Arazinin sahibinin herhangi bir dahili yok

Kararda, Bozkaya'nın depremde yıkılan binanın yer aldığı arazinin sahibi olduğu, kat karşılığı sanıklarla anlaştığı, ancak binanın yapımında veya sonrasında herhangi bir dahlinin olmadığı belirtilerek beraat kararı verildiği ifade edildi.

Mahkeme heyeti, 20 Mayıs'taki duruşmada oy birliğiyle alınan kararda iki sanığın "bilinçli taksirle birden fazla kişinin ölümüne ve yaralanmasına neden olma" suçundan 13 yıl 4'er ay hapisle cezalandırılmasına, bir kişinin de isnat edilen suçtan beraatine karar vermişti.

Diyarbakır'da "Topuz" operasyonu: 5 gözaltı Diyarbakır'da "Topuz" operasyonu: 5 gözaltı

Binanın kaçak, projesiz ve ruhsatsız olduğu tespit edildi

Sanıklar ve depremde hayatını kaybedenlerin yakınları ile tanıkların soruşturma ve dava aşamasındaki ifadelerine yer verilen kararda, bilirkişi raporuna dayanarak, “Dündar Apartmanı'nın ruhsatsız, projesiz ve kaçak olarak inşa edilmesi, malzeme özelliklerindeki yetersizlikler, uygulama ve işçilik hataları, binanın denetimsiz yapılması nedeniyle yıkıldığı tespit edilmiştir." ifadesi yer aldı.

Kararda ayrıca, binanın yapım aşamalarında sanıkların rolünün de değerlendirildiği belirtilerek şu ifadelere yer verildi:"Söz konusu binanın temeli ile zemin üstü dükkan ve 4 katının müteahhit Sercan Erbey tarafından yapıldığı, her iki sanığın kısmen ortak beyanlarıyla anlaşılmıştır.

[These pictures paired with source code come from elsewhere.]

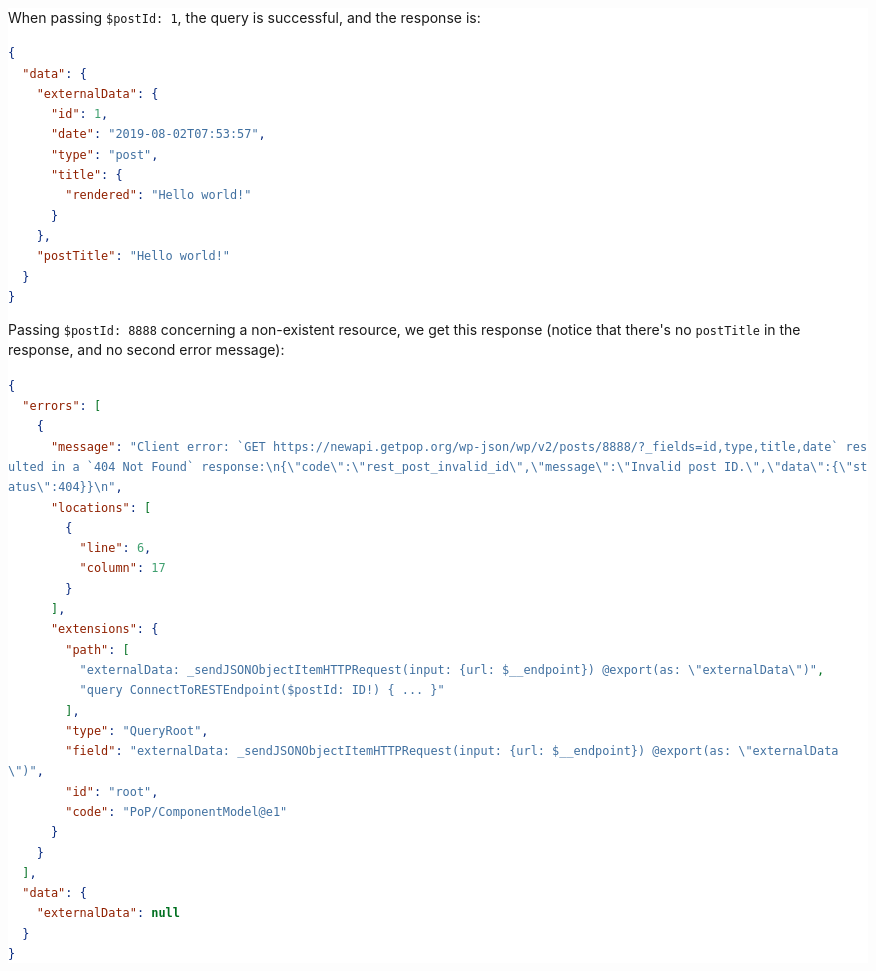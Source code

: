 When passing `$postId: 1`, the query is successful, and the response is:

```json
{
  "data": {
    "externalData": {
      "id": 1,
      "date": "2019-08-02T07:53:57",
      "type": "post",
      "title": {
        "rendered": "Hello world!"
      }
    },
    "postTitle": "Hello world!"
  }
}
```

Passing `$postId: 8888` concerning a non-existent resource, we get this response (notice that there's no `postTitle` in the response, and no second error message):

```json
{
  "errors": [
    {
      "message": "Client error: `GET https://newapi.getpop.org/wp-json/wp/v2/posts/8888/?_fields=id,type,title,date` resulted in a `404 Not Found` response:\n{\"code\":\"rest_post_invalid_id\",\"message\":\"Invalid post ID.\",\"data\":{\"status\":404}}\n",
      "locations": [
        {
          "line": 6,
          "column": 17
        }
      ],
      "extensions": {
        "path": [
          "externalData: _sendJSONObjectItemHTTPRequest(input: {url: $__endpoint}) @export(as: \"externalData\")",
          "query ConnectToRESTEndpoint($postId: ID!) { ... }"
        ],
        "type": "QueryRoot",
        "field": "externalData: _sendJSONObjectItemHTTPRequest(input: {url: $__endpoint}) @export(as: \"externalData\")",
        "id": "root",
        "code": "PoP/ComponentModel@e1"
      }
    }
  ],
  "data": {
    "externalData": null
  }
}
```
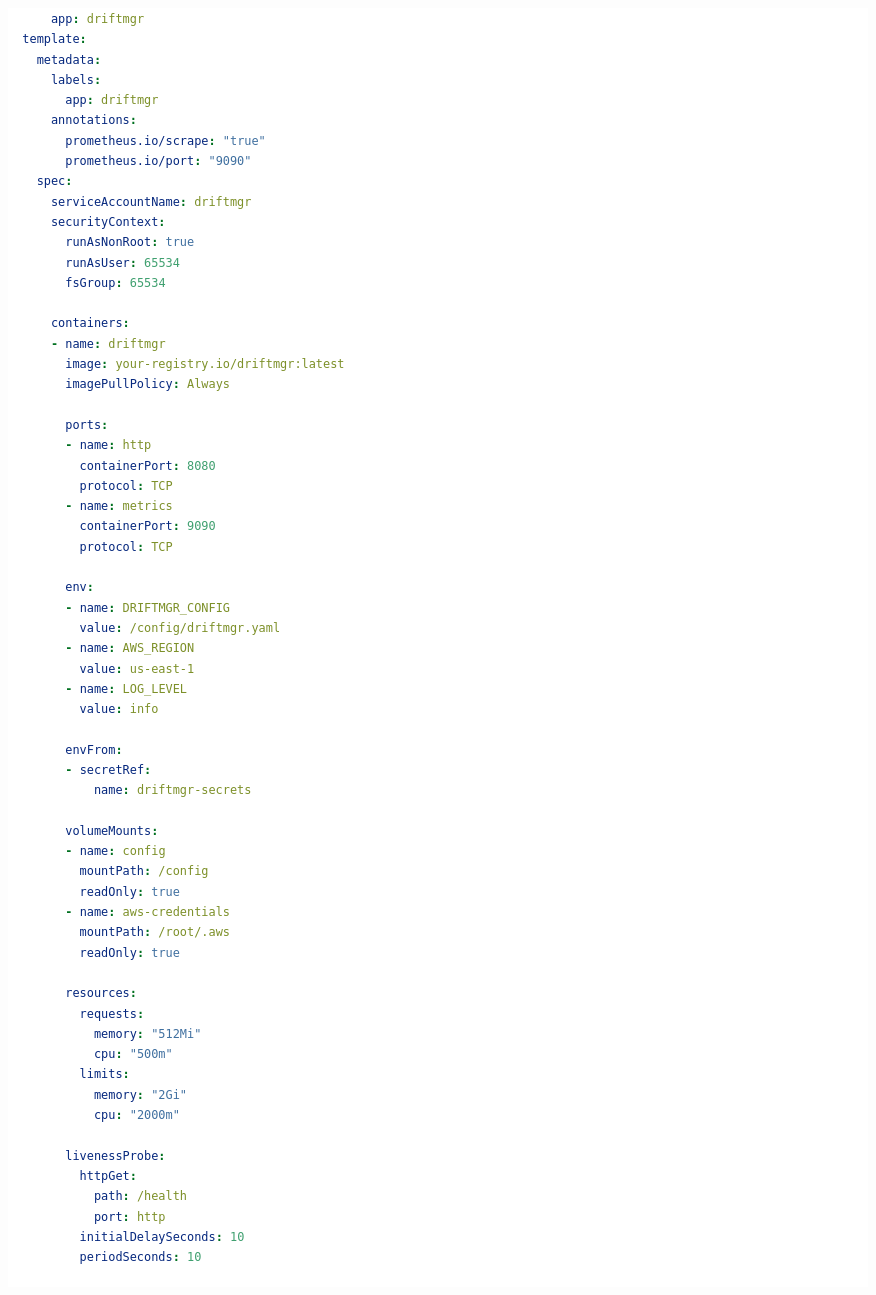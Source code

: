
 ```yaml
      app: driftmgr
  template:
    metadata:
      labels:
        app: driftmgr
      annotations:
        prometheus.io/scrape: "true"
        prometheus.io/port: "9090"
    spec:
      serviceAccountName: driftmgr
      securityContext:
        runAsNonRoot: true
        runAsUser: 65534
        fsGroup: 65534
      
      containers:
      - name: driftmgr
        image: your-registry.io/driftmgr:latest
        imagePullPolicy: Always
        
        ports:
        - name: http
          containerPort: 8080
          protocol: TCP
        - name: metrics
          containerPort: 9090
          protocol: TCP
        
        env:
        - name: DRIFTMGR_CONFIG
          value: /config/driftmgr.yaml
        - name: AWS_REGION
          value: us-east-1
        - name: LOG_LEVEL
          value: info
        
        envFrom:
        - secretRef:
            name: driftmgr-secrets
        
        volumeMounts:
        - name: config
          mountPath: /config
          readOnly: true
        - name: aws-credentials
          mountPath: /root/.aws
          readOnly: true
        
        resources:
          requests:
            memory: "512Mi"
            cpu: "500m"
          limits:
            memory: "2Gi"
            cpu: "2000m"
        
        livenessProbe:
          httpGet:
            path: /health
            port: http
          initialDelaySeconds: 10
          periodSeconds: 10
        
```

Binanın 10 katlı olarak sanık Erbey mi yoksa sanık Dündar tarafından mı yapıldığı tam olarak ispat edilememiş, ancak her iki sanığın beyanlarında ortak olan husus binanın tamamlanmasında yer aldıkları şeklinde belirlenmiştir. Kaçak olan binanın projesiz ve ruhsatsız olması, binada kullanılan malzemelerin eksikliği, bu eksikliğe rağmen binanın yüksek katlı yapılması ve binaya fazladan yük bindirilmesi (başta asansör olmak üzere diğer etken hususlar) karşısında yıkılan binada sanıkların kusurlu oldukları kabul edilmiştir. Sanıkların beyanlarının içeriği tam olarak ispat edilemediğinden kusur oranı mahkememizce ayrı ayrı yapılmamış, her iki sanığın da ortak kusurlu olduğu kabul edilmiştir."

Kararın sonuç kısmında şu ifadeler kullanıldı: "Binanın yapım aşamasında kullanılan malzemelerin yetersiz olduğu, binanın fazla katlı olması, asansör bulunması, elektrik ve kalorifer sistemlerinin eklenmesi karşısında binaya fazladan yük binmiştir. Binanın yapım aşamasında işçilerin yetersiz olması nedeniyle işçi hatalarının oluştuğu, sanıkların tüm bunları bildikleri veya bilecek durumda oldukları halde binayı tamamlayarak kat sahiplerine teslim etmeleri karşısında iki sanığın da yıkılan binada asli kusurlu oldukları mahkememizce kabul edilmiştir. Binanın kaçak ve temelinin yetersiz olması karşısında sanıkların eylemlerinin sonucunu öngördüğü halde gerekli dikkat ve özeni göstermeyerek 10 katlı olan Dündar Apartmanı'nın normal bir binada olması gereken şartları taşımadığından sanıkların bilinçli taksir ile hareket ettiği mahkememizce kabul edilmiştir. Sanıkların eylemi 'bilinçli taksir' kapsamında değerlendirilmiş ve bu nedenle sanıklar hakkında ceza tayin edilirken TCK'nin 22/3 maddesine istinaden artırım yapılmasına karar verilmiştir."